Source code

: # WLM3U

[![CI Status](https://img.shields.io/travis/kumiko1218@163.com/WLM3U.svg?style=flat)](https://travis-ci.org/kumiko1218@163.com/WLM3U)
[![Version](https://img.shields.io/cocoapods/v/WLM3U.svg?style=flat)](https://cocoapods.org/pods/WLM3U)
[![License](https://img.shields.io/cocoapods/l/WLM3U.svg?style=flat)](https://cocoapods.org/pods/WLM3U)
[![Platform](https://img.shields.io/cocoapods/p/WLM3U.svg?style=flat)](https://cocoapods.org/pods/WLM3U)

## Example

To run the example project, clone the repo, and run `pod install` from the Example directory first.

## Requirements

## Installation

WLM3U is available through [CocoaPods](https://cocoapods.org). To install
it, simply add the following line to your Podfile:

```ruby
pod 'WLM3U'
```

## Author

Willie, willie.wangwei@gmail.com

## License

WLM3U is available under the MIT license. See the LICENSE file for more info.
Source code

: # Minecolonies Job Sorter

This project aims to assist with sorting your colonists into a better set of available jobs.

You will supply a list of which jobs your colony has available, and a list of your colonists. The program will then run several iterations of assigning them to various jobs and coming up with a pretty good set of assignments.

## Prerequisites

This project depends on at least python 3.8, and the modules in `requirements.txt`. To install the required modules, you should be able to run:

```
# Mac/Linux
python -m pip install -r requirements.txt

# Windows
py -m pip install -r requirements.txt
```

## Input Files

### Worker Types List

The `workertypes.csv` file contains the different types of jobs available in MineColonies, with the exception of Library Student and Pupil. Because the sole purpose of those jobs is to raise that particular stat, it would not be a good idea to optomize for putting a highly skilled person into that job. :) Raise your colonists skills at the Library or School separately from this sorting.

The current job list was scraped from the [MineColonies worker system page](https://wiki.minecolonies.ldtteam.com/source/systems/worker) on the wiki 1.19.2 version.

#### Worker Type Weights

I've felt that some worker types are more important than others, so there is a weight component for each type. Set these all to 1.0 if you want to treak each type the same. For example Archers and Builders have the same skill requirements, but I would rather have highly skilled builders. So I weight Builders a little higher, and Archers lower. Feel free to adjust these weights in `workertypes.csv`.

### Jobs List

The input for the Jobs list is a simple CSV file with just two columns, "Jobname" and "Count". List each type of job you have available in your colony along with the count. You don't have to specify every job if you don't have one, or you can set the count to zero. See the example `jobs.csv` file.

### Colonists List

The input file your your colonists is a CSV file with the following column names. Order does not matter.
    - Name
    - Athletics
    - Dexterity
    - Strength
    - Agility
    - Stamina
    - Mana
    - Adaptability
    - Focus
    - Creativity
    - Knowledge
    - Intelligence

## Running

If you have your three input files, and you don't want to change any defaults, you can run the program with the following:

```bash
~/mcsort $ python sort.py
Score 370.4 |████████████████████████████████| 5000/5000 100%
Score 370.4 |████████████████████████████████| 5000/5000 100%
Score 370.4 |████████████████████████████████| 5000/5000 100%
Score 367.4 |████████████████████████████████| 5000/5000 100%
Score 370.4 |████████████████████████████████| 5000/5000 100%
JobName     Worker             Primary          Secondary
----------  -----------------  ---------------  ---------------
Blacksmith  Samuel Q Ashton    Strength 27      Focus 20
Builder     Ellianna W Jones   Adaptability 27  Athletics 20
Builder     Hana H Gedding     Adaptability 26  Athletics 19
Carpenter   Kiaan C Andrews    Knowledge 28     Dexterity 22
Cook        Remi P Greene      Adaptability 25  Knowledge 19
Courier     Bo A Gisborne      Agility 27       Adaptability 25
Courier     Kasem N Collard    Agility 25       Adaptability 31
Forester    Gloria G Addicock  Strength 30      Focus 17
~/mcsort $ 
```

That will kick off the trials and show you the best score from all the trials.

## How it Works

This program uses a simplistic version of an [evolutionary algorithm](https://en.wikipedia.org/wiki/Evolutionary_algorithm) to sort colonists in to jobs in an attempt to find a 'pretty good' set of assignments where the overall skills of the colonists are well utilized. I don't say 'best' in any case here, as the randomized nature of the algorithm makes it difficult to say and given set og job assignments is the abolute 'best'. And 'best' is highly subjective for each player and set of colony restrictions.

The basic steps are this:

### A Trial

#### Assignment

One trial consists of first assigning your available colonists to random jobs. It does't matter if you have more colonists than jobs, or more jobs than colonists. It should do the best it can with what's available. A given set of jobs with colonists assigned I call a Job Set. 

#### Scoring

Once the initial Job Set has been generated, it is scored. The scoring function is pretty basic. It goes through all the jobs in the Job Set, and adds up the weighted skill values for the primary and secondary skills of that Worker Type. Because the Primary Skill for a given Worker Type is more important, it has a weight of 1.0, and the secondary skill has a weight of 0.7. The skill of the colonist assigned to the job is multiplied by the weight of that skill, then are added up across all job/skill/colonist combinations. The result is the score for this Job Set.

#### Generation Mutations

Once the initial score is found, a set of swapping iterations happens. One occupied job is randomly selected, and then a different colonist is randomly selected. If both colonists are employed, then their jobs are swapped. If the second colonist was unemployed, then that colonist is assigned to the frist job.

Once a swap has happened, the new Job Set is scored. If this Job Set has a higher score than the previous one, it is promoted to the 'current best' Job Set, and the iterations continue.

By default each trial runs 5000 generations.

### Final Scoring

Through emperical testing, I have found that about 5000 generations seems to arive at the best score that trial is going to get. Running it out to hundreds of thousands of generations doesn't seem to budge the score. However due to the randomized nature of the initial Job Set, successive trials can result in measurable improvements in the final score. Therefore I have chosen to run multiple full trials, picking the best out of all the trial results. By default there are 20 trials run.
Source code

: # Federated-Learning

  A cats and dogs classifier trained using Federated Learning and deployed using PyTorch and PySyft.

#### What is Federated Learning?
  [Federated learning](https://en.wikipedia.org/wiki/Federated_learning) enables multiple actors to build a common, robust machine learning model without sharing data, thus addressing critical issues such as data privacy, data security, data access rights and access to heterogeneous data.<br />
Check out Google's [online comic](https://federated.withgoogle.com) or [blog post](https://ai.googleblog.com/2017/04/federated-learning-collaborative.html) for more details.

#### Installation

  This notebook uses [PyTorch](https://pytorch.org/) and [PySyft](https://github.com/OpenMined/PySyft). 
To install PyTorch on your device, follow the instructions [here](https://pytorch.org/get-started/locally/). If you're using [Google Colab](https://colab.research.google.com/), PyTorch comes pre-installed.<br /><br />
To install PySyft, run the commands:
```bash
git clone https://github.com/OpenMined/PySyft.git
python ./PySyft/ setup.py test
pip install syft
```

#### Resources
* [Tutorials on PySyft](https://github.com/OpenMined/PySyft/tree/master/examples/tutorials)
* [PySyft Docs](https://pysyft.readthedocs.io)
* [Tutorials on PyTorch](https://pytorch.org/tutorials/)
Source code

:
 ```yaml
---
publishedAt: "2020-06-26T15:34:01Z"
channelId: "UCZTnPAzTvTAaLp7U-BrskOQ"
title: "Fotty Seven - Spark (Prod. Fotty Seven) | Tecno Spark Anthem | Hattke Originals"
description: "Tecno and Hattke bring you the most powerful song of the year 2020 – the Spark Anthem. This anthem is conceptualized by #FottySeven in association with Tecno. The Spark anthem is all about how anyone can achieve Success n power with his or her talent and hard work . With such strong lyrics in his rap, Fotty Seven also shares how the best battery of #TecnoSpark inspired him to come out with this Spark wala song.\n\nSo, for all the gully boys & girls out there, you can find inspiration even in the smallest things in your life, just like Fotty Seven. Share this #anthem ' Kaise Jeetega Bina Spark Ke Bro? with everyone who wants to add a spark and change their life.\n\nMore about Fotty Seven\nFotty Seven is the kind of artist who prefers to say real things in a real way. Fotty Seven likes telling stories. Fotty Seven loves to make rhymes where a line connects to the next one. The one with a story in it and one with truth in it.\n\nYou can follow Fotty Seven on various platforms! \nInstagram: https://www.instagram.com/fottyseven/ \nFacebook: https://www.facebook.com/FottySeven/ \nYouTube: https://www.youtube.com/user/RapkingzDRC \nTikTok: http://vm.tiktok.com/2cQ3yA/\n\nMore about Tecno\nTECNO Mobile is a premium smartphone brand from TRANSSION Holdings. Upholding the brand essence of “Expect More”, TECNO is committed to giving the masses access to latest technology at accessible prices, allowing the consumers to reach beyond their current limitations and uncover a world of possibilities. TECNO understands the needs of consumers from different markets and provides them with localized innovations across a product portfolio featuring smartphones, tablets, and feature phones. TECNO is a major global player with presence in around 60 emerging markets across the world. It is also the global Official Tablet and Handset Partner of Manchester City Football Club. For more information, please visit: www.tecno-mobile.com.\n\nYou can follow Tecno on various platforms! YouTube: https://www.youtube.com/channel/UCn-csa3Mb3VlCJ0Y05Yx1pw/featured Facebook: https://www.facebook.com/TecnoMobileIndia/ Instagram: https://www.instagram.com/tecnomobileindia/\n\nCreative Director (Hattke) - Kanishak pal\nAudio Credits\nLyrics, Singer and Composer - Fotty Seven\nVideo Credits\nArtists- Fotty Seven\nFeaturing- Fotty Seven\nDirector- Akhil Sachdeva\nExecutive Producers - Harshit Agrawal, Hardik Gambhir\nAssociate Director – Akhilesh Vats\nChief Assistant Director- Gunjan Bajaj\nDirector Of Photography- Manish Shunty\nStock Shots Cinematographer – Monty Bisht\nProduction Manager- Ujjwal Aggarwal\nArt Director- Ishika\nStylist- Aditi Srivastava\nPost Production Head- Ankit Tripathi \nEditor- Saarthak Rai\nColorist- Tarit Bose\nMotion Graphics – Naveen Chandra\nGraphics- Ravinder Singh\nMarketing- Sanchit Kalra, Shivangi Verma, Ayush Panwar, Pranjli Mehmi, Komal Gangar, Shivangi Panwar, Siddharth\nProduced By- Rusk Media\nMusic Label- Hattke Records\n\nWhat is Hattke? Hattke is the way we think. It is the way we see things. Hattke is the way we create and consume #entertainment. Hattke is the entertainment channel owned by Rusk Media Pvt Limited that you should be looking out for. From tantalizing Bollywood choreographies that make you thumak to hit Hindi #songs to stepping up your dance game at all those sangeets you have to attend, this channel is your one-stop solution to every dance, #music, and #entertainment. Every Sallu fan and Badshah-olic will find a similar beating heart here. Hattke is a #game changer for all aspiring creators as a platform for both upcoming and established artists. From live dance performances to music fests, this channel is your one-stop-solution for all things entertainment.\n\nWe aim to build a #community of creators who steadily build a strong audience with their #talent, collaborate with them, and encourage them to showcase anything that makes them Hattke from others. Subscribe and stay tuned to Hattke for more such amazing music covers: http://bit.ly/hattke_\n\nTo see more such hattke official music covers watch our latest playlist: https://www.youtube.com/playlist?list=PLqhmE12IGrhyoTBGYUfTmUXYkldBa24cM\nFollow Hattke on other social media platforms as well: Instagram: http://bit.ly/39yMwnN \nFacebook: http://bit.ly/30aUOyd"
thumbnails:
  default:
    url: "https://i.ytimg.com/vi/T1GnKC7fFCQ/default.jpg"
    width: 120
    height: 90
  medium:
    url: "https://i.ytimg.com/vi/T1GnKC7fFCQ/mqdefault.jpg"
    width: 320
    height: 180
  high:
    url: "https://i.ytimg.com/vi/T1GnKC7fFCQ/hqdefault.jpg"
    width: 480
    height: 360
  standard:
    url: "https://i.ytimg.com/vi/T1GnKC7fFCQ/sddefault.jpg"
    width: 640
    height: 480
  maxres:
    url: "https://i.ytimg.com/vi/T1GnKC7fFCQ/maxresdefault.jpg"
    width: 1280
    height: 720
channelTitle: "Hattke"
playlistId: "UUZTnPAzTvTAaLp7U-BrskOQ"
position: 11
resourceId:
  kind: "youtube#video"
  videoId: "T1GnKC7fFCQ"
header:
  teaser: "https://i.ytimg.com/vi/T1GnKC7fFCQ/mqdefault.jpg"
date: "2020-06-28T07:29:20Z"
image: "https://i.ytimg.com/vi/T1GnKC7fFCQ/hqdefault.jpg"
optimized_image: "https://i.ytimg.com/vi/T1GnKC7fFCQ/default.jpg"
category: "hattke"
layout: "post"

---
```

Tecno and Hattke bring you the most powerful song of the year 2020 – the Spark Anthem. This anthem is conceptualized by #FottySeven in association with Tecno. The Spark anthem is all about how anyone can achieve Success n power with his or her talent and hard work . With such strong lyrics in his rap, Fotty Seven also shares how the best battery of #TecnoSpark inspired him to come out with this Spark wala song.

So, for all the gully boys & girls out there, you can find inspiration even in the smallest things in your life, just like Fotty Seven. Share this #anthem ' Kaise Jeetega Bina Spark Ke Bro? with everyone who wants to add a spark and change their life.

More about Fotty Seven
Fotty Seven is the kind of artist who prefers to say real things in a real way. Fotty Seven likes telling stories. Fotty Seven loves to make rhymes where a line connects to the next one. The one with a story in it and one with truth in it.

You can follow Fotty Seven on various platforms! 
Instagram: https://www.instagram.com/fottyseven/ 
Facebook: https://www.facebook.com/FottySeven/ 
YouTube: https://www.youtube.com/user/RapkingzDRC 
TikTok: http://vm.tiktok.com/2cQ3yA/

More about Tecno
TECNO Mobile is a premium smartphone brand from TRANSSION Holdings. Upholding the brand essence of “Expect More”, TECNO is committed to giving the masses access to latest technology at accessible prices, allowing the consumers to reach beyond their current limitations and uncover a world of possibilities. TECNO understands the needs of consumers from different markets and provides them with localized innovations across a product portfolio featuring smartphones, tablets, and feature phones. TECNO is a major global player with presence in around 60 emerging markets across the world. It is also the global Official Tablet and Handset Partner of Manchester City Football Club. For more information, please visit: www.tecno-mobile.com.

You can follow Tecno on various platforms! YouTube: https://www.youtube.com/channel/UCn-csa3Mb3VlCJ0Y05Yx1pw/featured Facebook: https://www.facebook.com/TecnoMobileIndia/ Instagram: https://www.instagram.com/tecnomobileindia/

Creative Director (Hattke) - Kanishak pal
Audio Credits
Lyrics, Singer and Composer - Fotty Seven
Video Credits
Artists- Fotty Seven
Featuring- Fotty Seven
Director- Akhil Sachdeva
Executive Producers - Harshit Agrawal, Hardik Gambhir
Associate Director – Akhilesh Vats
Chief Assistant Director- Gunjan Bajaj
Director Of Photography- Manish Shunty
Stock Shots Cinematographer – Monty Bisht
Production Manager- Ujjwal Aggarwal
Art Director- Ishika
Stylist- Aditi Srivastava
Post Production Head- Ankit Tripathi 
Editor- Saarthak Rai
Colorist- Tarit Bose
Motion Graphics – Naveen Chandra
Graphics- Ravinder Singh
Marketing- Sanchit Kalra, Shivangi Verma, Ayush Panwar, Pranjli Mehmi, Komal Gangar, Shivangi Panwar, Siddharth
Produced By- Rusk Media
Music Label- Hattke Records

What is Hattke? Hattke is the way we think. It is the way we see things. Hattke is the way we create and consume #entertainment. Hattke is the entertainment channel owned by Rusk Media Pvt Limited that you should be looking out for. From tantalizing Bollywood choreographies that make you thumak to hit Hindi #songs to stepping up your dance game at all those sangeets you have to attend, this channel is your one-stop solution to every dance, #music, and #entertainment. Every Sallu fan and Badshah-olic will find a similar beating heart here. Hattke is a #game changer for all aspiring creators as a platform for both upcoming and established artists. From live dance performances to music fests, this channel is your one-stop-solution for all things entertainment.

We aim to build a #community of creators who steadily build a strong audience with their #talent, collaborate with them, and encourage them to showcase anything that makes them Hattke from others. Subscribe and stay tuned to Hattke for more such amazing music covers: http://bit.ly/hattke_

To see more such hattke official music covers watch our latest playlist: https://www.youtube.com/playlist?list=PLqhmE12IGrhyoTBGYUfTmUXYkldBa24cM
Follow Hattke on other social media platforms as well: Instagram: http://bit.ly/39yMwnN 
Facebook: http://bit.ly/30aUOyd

#####

> **Work order**:
Quote the records above exactly, from the first line through the line containing "#### Worker Type Weights", and nothing more.

> **Response**:
Source code

: # WLM3U

[![CI Status](https://img.shields.io/travis/kumiko1218@163.com/WLM3U.svg?style=flat)](https://travis-ci.org/kumiko1218@163.com/WLM3U)
[![Version](https://img.shields.io/cocoapods/v/WLM3U.svg?style=flat)](https://cocoapods.org/pods/WLM3U)
[![License](https://img.shields.io/cocoapods/l/WLM3U.svg?style=flat)](https://cocoapods.org/pods/WLM3U)
[![Platform](https://img.shields.io/cocoapods/p/WLM3U.svg?style=flat)](https://cocoapods.org/pods/WLM3U)

## Example

To run the example project, clone the repo, and run `pod install` from the Example directory first.

## Requirements

## Installation

WLM3U is available through [CocoaPods](https://cocoapods.org). To install
it, simply add the following line to your Podfile:

```ruby
pod 'WLM3U'
```

## Author

Willie, willie.wangwei@gmail.com

## License

WLM3U is available under the MIT license. See the LICENSE file for more info.
Source code

: # Minecolonies Job Sorter

This project aims to assist with sorting your colonists into a better set of available jobs.

You will supply a list of which jobs your colony has available, and a list of your colonists. The program will then run several iterations of assigning them to various jobs and coming up with a pretty good set of assignments.

## Prerequisites

This project depends on at least python 3.8, and the modules in `requirements.txt`. To install the required modules, you should be able to run:

```
# Mac/Linux
python -m pip install -r requirements.txt

# Windows
py -m pip install -r requirements.txt
```

## Input Files

### Worker Types List

The `workertypes.csv` file contains the different types of jobs available in MineColonies, with the exception of Library Student and Pupil. Because the sole purpose of those jobs is to raise that particular stat, it would not be a good idea to optomize for putting a highly skilled person into that job. :) Raise your colonists skills at the Library or School separately from this sorting.

The current job list was scraped from the [MineColonies worker system page](https://wiki.minecolonies.ldtteam.com/source/systems/worker) on the wiki 1.19.2 version.

#### Worker Type Weights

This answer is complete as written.